(Data extracted from a collection)
_ _ _ _ _

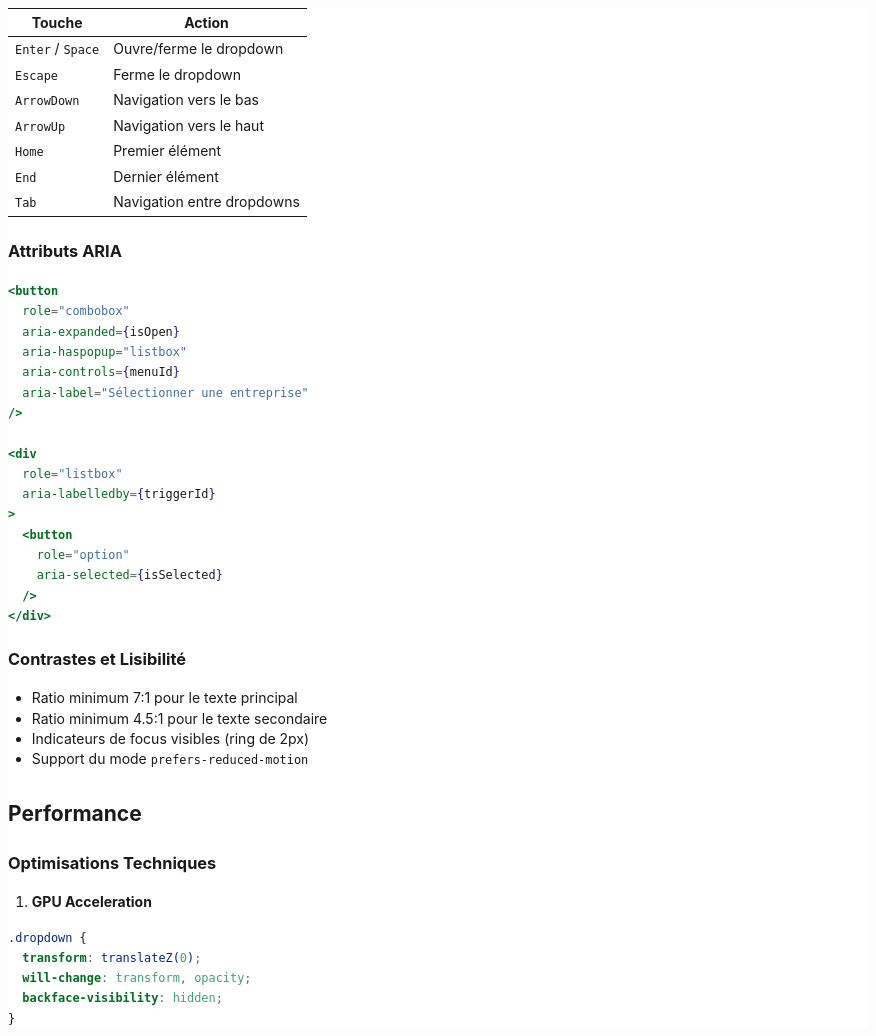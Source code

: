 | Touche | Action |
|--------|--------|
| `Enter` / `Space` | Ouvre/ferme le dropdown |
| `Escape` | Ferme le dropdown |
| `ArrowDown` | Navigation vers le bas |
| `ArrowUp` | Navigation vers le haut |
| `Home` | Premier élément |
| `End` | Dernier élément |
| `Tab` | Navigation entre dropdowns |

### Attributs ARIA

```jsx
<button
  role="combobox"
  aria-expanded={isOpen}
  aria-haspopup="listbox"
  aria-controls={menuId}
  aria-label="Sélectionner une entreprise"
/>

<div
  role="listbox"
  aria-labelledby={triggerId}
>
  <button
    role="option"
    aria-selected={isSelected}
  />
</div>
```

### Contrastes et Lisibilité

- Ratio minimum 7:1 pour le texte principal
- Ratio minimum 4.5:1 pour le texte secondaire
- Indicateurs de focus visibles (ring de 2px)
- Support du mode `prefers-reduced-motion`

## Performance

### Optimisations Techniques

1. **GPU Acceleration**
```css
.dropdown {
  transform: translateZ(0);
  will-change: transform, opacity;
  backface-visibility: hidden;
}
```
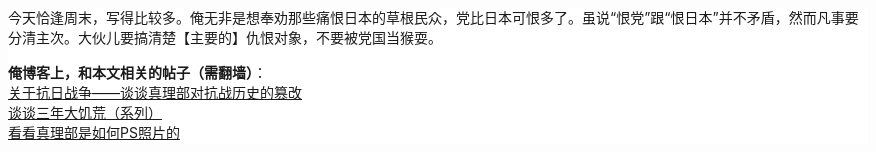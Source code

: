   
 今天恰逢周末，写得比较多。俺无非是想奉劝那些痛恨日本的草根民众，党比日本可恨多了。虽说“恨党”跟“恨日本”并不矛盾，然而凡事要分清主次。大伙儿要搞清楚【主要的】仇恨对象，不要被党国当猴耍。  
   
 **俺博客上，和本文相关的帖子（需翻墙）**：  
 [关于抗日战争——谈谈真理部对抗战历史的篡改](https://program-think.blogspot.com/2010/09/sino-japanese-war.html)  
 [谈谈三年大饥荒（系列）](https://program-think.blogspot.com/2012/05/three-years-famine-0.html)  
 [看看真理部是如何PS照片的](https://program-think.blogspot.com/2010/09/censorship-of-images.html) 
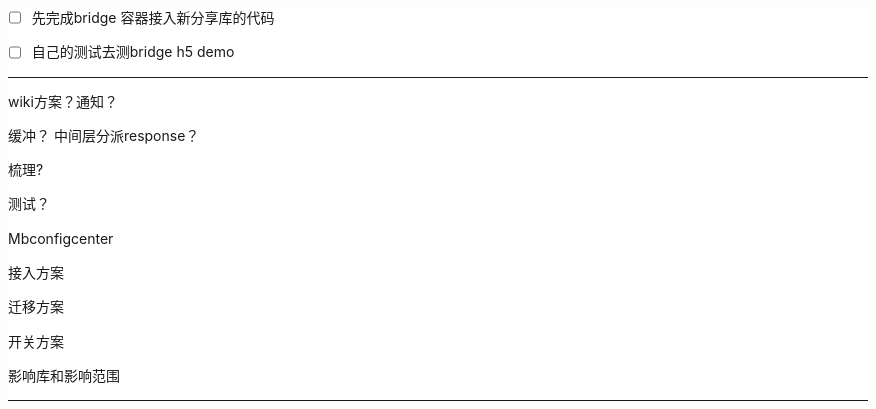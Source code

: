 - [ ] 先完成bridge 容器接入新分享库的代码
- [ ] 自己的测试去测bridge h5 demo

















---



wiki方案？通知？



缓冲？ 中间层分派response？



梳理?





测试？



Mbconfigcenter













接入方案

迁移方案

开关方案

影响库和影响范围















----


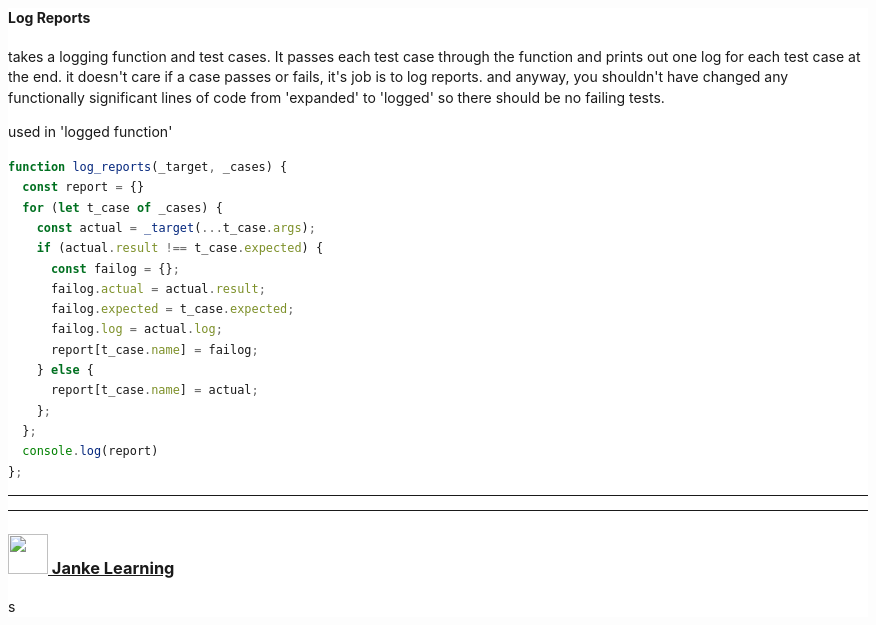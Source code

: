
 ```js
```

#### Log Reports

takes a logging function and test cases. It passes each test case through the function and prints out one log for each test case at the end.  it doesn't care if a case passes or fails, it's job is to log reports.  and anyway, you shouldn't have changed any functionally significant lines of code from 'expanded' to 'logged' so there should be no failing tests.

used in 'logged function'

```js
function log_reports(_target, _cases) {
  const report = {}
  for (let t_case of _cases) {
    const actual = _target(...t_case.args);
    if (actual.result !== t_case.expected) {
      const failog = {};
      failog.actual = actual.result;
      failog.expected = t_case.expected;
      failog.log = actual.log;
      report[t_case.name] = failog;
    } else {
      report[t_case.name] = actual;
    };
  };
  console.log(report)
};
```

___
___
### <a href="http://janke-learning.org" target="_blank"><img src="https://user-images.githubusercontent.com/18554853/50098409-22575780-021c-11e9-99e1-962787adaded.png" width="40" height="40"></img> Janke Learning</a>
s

_ _ _ _ _

• _Exercise goal_
Reproduce each line of the entries in which the word "vers" is found.

• _Solution below_
| `ArrowDown` | Navigation vers le bas |
| `ArrowUp` | Navigation vers le haut |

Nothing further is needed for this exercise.